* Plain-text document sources
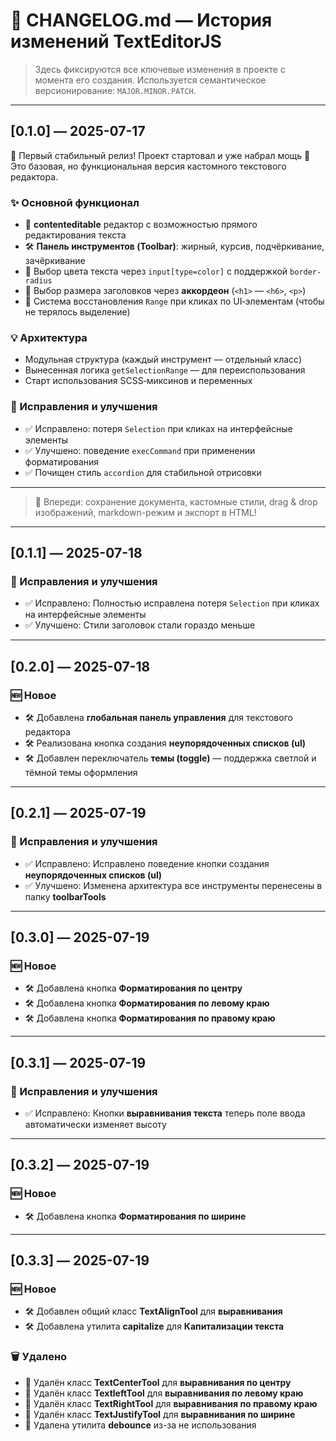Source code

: # 📒 CHANGELOG.md — История изменений TextEditorJS

> Здесь фиксируются все ключевые изменения в проекте с момента его создания. Используется семантическое версионирование: `MAJOR.MINOR.PATCH`.

---

## [0.1.0] — 2025-07-17

🎉 Первый стабильный релиз! Проект стартовал и уже набрал мощь 💪  
Это базовая, но функциональная версия кастомного текстового редактора.

### ✨ Основной функционал

- 🎨 **contenteditable** редактор с возможностью прямого редактирования текста
- 🛠️ **Панель инструментов (Toolbar)**: жирный, курсив, подчёркивание, зачёркивание
- 🎯 Выбор цвета текста через `input[type=color]` с поддержкой `border-radius`
- 📏 Выбор размера заголовков через **аккордеон** (`<h1>` — `<h6>`, `<p>`)
- 🔄 Система восстановления `Range` при кликах по UI‑элементам (чтобы не терялось выделение)

### 💡 Архитектура

- Модульная структура (каждый инструмент — отдельный класс)
- Вынесенная логика `getSelectionRange` — для переиспользования
- Старт использования SCSS‑миксинов и переменных

### 🐞 Исправления и улучшения

- ✅ Исправлено: потеря `Selection` при кликах на интерфейсные элементы
- ✅ Улучшено: поведение `execCommand` при применении форматирования
- ✅ Почищен стиль `accordion` для стабильной отрисовки

---

> 🚀 Впереди: сохранение документа, кастомные стили, drag & drop изображений, markdown-режим и экспорт в HTML!

---

## [0.1.1] — 2025-07-18

### 🐞 Исправления и улучшения

- ✅ Исправлено: Полностью исправлена потеря `Selection` при кликах на интерфейсные элементы
- ✅ Улучшено: Стили заголовок стали гораздо меньше

---

## [0.2.0] — 2025-07-18

### 🆕 Новое

- 🛠️ Добавлена **глобальная панель управления** для текстового редактора
- 🛠️ Реализована кнопка создания **неупорядоченных списков (ul)**
- 🛠️ Добавлен переключатель **темы (toggle)** — поддержка светлой и тёмной темы оформления

---

## [0.2.1] — 2025-07-19

### 🐞 Исправления и улучшения

- ✅ Исправлено: Исправлено поведение кнопки создания **неупорядоченных списков (ul)**
- ✅ Улучшено: Изменена архитектура все инструменты перенесены в папку **toolbarTools**

---

## [0.3.0] — 2025-07-19

### 🆕 Новое

- 🛠️ Добавлена кнопка **Форматирования по центру**
- 🛠️ Добавлена кнопка **Форматирования по левому краю**
- 🛠️ Добавлена кнопка **Форматирования по правому краю**

---

## [0.3.1] — 2025-07-19

### 🐞 Исправления и улучшения

- ✅ Исправлено: Кнопки **выравнивания текста** теперь поле ввода автоматически изменяет высоту

---

## [0.3.2] — 2025-07-19

### 🆕 Новое

- 🛠️ Добавлена кнопка **Форматирования по ширине**

---

## [0.3.3] — 2025-07-19

### 🆕 Новое

- 🛠️ Добавлен общий класс **TextAlignTool** для **выравнивания**
- 🛠️ Добавлена утилита **capitalize** для **Капитализации текста**

### 🗑️ Удалено

- 🧹 Удалён класс **TextCenterTool** для **выравнивания по центру**
- 🧹 Удалён класс **TextleftTool** для **выравнивания по левому краю**
- 🧹 Удалён класс **TextRightTool** для **выравнивания по правому краю**
- 🧹 Удалён класс **TextJustifyTool** для **выравнивания по ширине**
- 🧹 Удалена утилита **debounce** из-за не использования
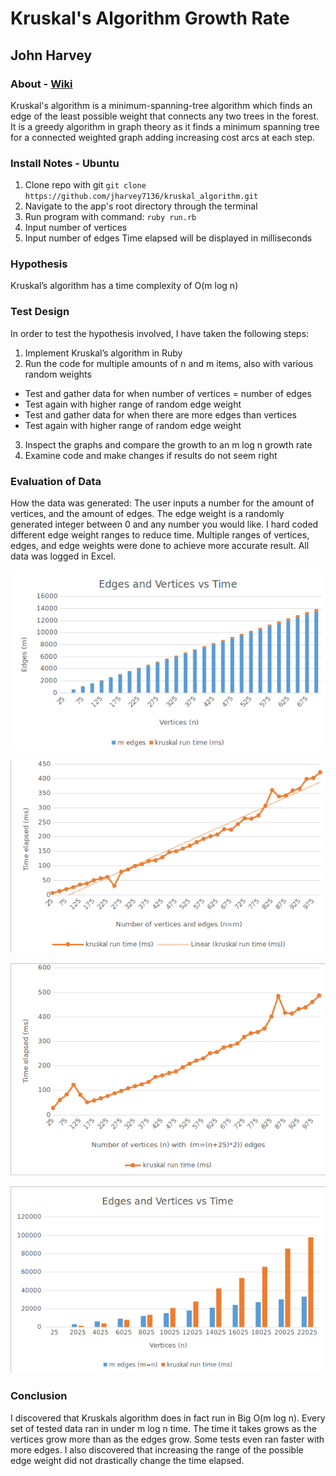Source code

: Kruskal's Algorithm Growth Rate
===============================

## John Harvey

### About - [Wiki](https://en.wikipedia.org/wiki/Kruskal%27s_algorithm "Kruskal's algorithm")
Kruskal's algorithm is a minimum-spanning-tree algorithm which finds an edge of the least possible weight that connects any two trees in the forest. It is a greedy algorithm in graph theory as it finds a minimum spanning tree for a connected weighted graph adding increasing cost arcs at each step.

### Install Notes - Ubuntu
1. Clone repo with git `git clone https://github.com/jharvey7136/kruskal_algorithm.git`
2. Navigate to the app's root directory through the terminal
3. Run program with command: `ruby run.rb`
4. Input number of vertices
5. Input number of edges
Time elapsed will be displayed in milliseconds

### Hypothesis
Kruskal’s algorithm has a time complexity of O(m log n)

### Test Design
In order to test the hypothesis involved, I have taken the following steps:

1. Implement Kruskal’s algorithm in Ruby
2. Run the code for multiple amounts of n and m items, also with various random weights
  * Test and gather data for when number of vertices = number of edges
  * Test again with higher range of random edge weight
  * Test and gather data for when there are more edges than vertices
  * Test again with higher range of random edge weight
3. Inspect the graphs and compare the growth to an m log n growth rate
4. Examine code and make changes if results do not seem right

### Evaluation of Data
How the data was generated: The user inputs a number for the amount of vertices, and the amount of edges. The edge weight is a randomly generated integer between 0 and any number you would like. I hard coded different edge weight ranges to reduce time. Multiple ranges of vertices, edges, and edge weights were done to achieve more accurate result. All data was logged in Excel.

![Alt text](img/graph1.png)

![Alt text](img/graph2.png)

![Alt text](img/graph3.png)

![Alt text](img/graph4.png)

### Conclusion
I discovered that Kruskals algorithm does in fact run in Big O(m log n). Every set of tested data ran in under m log n time. The time it takes grows as the vertices grow more than as the edges grow. Some tests even ran faster with more edges. I also discovered that increasing the range of the possible edge weight did not drastically change the time elapsed.

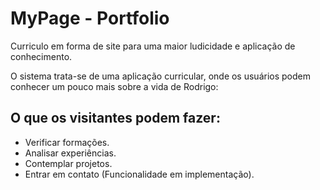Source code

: # MyPage - Portfolio 

Curriculo em forma de site para uma maior ludicidade e aplicação de conhecimento.

O sistema trata-se de uma aplicação curricular, onde os usuários podem conhecer um pouco mais sobre a vida de Rodrigo:

## O que os visitantes podem fazer:

- Verificar formações. 
- Analisar experiências.
- Contemplar projetos.
- Entrar em contato (Funcionalidade em implementação).
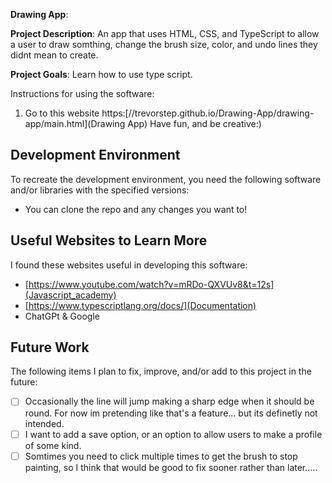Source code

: **Drawing App**:

**Project Description**: An app that uses HTML, CSS, and TypeScript to allow a user to draw somthing, change the brush size, color, and undo lines they didnt mean to create.

**Project Goals**: Learn how to use type script.

Instructions for using the software:

1. Go to this website https:[//trevorstep.github.io/Drawing-App/drawing-app/main.html](Drawing App)
Have fun, and be creative:)

## Development Environment 

To recreate the development environment, you need the following software and/or libraries with the specified versions:

* You can clone the repo and any changes you want to!

## Useful Websites to Learn More

I found these websites useful in developing this software:

* [https://www.youtube.com/watch?v=mRDo-QXVUv8&t=12s](Javascript_academy)
* [https://www.typescriptlang.org/docs/](Documentation)
* ChatGPt & Google

## Future Work

The following items I plan to fix, improve, and/or add to this project in the future:

* [ ] Occasionally the line will jump making a sharp edge when it should be round. For now im pretending like that's a feature...  but its definetly not intended. 
* [ ] I want to add a save option, or an option to allow users to make a profile of some kind.
* [ ] Somtimes you need to click multiple times to get the brush to stop painting, so I think that would be good to fix sooner rather than later.....
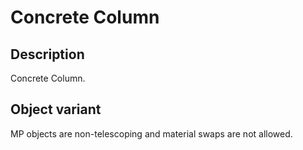 # Concrete Column

## Description

Concrete Column.

## Object variant

MP objects are non-telescoping and material swaps are not allowed.
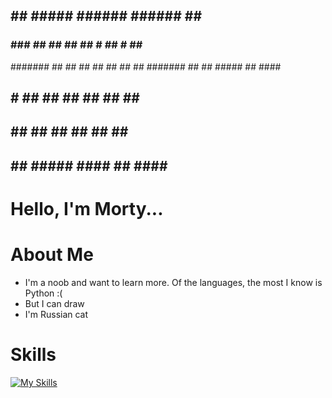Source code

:  ##   ##   #####   ######   ######   ##  ##
 ### ###  ##   ##   ##  ##  # ## #   ##  ##
 #######  ##   ##   ##  ##    ##     ##  ##
 #######  ##   ##   #####     ##      ####
 ## # ##  ##   ##   ## ##     ##       ##
 ##   ##  ##   ##   ##  ##    ##       ##
 ##   ##   #####   #### ##   ####     ####
# Hello, I'm Morty...
# About Me
- I'm a noob and want to learn more. Of the languages, the most I know is Python :(
- But I can draw
- I'm Russian cat
# Skills
[![My Skills](https://skillicons.dev/icons?i=py,vscode,pycharm,figma,notion,obsidian)](https://skillicons.dev)
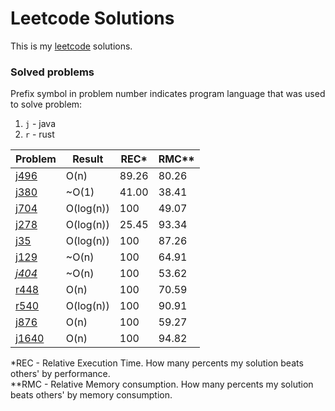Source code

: # Leetcode Solutions

This is my [leetcode](https://leetcode.com/Vanderkast/) solutions.

### Solved problems

Prefix symbol in problem number indicates program language that was used to solve problem:
1. `j` - java
2. `r` - rust

| Problem                                                                             | Result    | REC*  | RMC** |
|-------------------------------------------------------------------------------------|-----------|-------|-------|
| [j496](https://leetcode.com/problems/next-greater-element-i/)                       | O(n)      | 89.26 | 80.26 |
| [j380](https://leetcode.com/problems/insert-delete-getrandom-o1/)                   | ~O(1)     | 41.00 | 38.41 |
| [j704](https://leetcode.com/problems/binary-search/)                                | O(log(n)) | 100   | 49.07 |
| [j278](https://leetcode.com/problems/first-bad-version/)                            | O(log(n)) | 25.45 | 93.34 |
| [j35](https://leetcode.com/problems/search-insert-position/)                        | O(log(n)) | 100   | 87.26 |
| [j129](https://leetcode.com/problems/sum-root-to-leaf-numbers/)                     | ~O(n)     | 100   | 64.91 |
| *[j404](https://leetcode.com/problems/sum-of-left-leaves/)*                         | ~O(n)     | 100   | 53.62 |
| [r448](https://leetcode.com/problems/find-all-numbers-disappeared-in-an-array/)     | O(n)      | 100   | 70.59 |
| [r540](https://leetcode.com/problems/single-element-in-a-sorted-array/)             | O(log(n)) | 100   | 90.91 |
| [j876](https://leetcode.com/problems/middle-of-the-linked-list/)                    | O(n)      | 100   | 59.27 |
| [j1640](https://leetcode.com/problems/check-array-formation-through-concatenation/) | O(n)      | 100   | 94.82 |

*REC - Relative Execution Time. How many percents my solution beats others' by performance.  
**RMC - Relative Memory consumption. How many percents my solution beats others' by memory consumption.
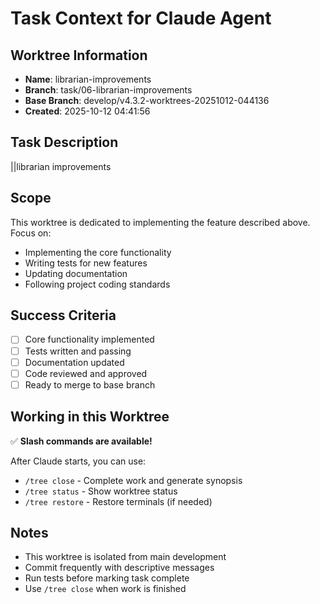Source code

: # Task Context for Claude Agent

## Worktree Information
- **Name**: librarian-improvements
- **Branch**: task/06-librarian-improvements
- **Base Branch**: develop/v4.3.2-worktrees-20251012-044136
- **Created**: 2025-10-12 04:41:56

## Task Description

||librarian improvements

## Scope

This worktree is dedicated to implementing the feature described above. Focus on:
- Implementing the core functionality
- Writing tests for new features
- Updating documentation
- Following project coding standards

## Success Criteria

- [ ] Core functionality implemented
- [ ] Tests written and passing
- [ ] Documentation updated
- [ ] Code reviewed and approved
- [ ] Ready to merge to base branch

## Working in this Worktree

✅ **Slash commands are available!**

After Claude starts, you can use:
- `/tree close` - Complete work and generate synopsis
- `/tree status` - Show worktree status
- `/tree restore` - Restore terminals (if needed)

## Notes

- This worktree is isolated from main development
- Commit frequently with descriptive messages
- Run tests before marking task complete
- Use `/tree close` when work is finished
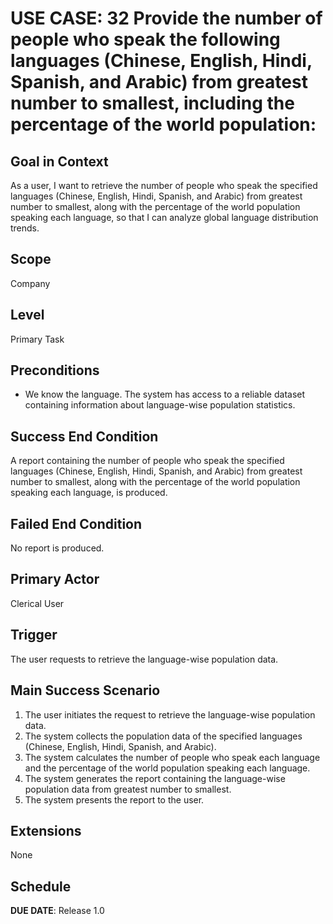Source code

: # USE CASE: 32 Provide the number of people who speak the following languages (Chinese, English, Hindi, Spanish, and Arabic) from greatest number to smallest, including the percentage of the world population:

## Goal in Context

As a user, I want to retrieve the number of people who speak the specified languages (Chinese, English, Hindi, Spanish, and Arabic) from greatest number to smallest, along with the percentage of the world population speaking each language, so that I can analyze global language distribution trends.

## Scope

Company

## Level

Primary Task

## Preconditions

- We know the language. The system has access to a reliable dataset containing information about language-wise population statistics.

## Success End Condition

A report containing the number of people who speak the specified languages (Chinese, English, Hindi, Spanish, and Arabic) from greatest number to smallest, along with the percentage of the world population speaking each language, is produced.

## Failed End Condition

No report is produced.

## Primary Actor

Clerical User

## Trigger

The user requests to retrieve the language-wise population data.

## Main Success Scenario

1. The user initiates the request to retrieve the language-wise population data.
2. The system collects the population data of the specified languages (Chinese, English, Hindi, Spanish, and Arabic).
3. The system calculates the number of people who speak each language and the percentage of the world population speaking each language.
4. The system generates the report containing the language-wise population data from greatest number to smallest.
5. The system presents the report to the user.

## Extensions

None

## Schedule

**DUE DATE**: Release 1.0
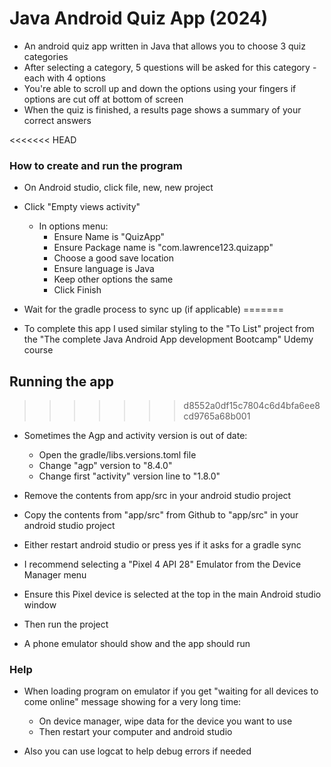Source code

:# Java Android Quiz App (2024)

* An android quiz app written in Java that allows you to choose 3 quiz categories
* After selecting a category, 5 questions will be asked for this category - each with 4 options
* You're able to scroll up and down the options using your fingers if options are cut off at bottom of screen
* When the quiz is finished, a results page shows a summary of your correct answers

<<<<<<< HEAD
### How to create and run the program
* On Android studio, click file, new, new project
* Click "Empty views activity"
    * In options menu:
        * Ensure Name is "QuizApp"
		* Ensure Package name is "com.lawrence123.quizapp"
		* Choose a good save location
		* Ensure language is Java
		* Keep other options the same
		* Click Finish
		
* Wait for the gradle process to sync up (if applicable)
=======
* To complete this app I used similar styling to the "To List" project from the "The complete Java Android App development Bootcamp" Udemy course

## Running the app
>>>>>>> d8552a0df15c7804c6d4bfa6ee8cd9765a68b001

* Sometimes the Agp and activity version is out of date:
    * Open the gradle/libs.versions.toml file
	* Change "agp" version to "8.4.0"
	* Change first "activity" version line to "1.8.0"

* Remove the contents from app/src in your android studio project
	
* Copy the contents from "app/src" from Github to "app/src" in your android studio project

* Either restart android studio or press yes if it asks for a gradle sync

* I recommend selecting a "Pixel 4 API 28" Emulator from the Device Manager menu

* Ensure this Pixel device is selected at the top in the main Android studio window

* Then run the project

* A phone emulator should show and the app should run

### Help

* When loading program on emulator if you get "waiting for all devices to come online" message showing for a very long time:
    * On device manager, wipe data for the device you want to use
	* Then restart your computer and android studio

* Also you can use logcat to help debug errors if needed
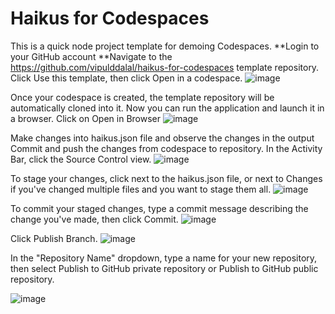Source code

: 
# Haikus for Codespaces

This is a quick node project template for demoing Codespaces. 
**Login to your GitHub account
**Navigate to the https://github.com/vipulddalal/haikus-for-codespaces template repository.
Click Use this template, then click Open in a codespace.
![image](https://github.com/vipulddalal/haikus-for-codespaces/assets/98317422/215d9cbc-f376-4d30-9d1a-80bb33cbbb84)

Once your codespace is created, the template repository will be automatically cloned into it. Now you can run the application and launch it in a browser.
Click on Open in Browser
![image](https://github.com/vipulddalal/haikus-for-codespaces/assets/98317422/f482ea7b-47a1-4d70-bc7a-923f632670d2)

Make changes into haikus.json  file and observe the changes in the output
Commit and push the changes from codespace to repository.
In the Activity Bar, click the Source Control view.
![image](https://github.com/vipulddalal/haikus-for-codespaces/assets/98317422/aca5bfeb-0ba1-4511-9780-a309202cbb26)

To stage your changes, click  next to the haikus.json file, or next to Changes if you've changed multiple files and you want to stage them all.
![image](https://github.com/vipulddalal/haikus-for-codespaces/assets/98317422/a35ba63a-6e7f-4105-b6ca-c9bf72f46f89)

To commit your staged changes, type a commit message describing the change you've made, then click Commit.
![image](https://github.com/vipulddalal/haikus-for-codespaces/assets/98317422/377c6c95-4f98-408f-8da7-b5e47dc44ddf)

Click Publish Branch.
![image](https://github.com/vipulddalal/haikus-for-codespaces/assets/98317422/b4502956-3318-4d12-b530-67d068f30e32)

In the "Repository Name" dropdown, type a name for your new repository, then select Publish to GitHub private repository or Publish to GitHub public repository.

![image](https://github.com/vipulddalal/haikus-for-codespaces/assets/98317422/3c7134b5-260e-4b77-9ba7-fcaab72e5e90)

* Instructions to follow
All lines with the string "know" must be copied from the data.

* Answer space
- I'm a noob and want to learn more. Of the languages, the most I know is Python :(
- We know the language. The system has access to a reliable dataset containing information about language-wise population statistics.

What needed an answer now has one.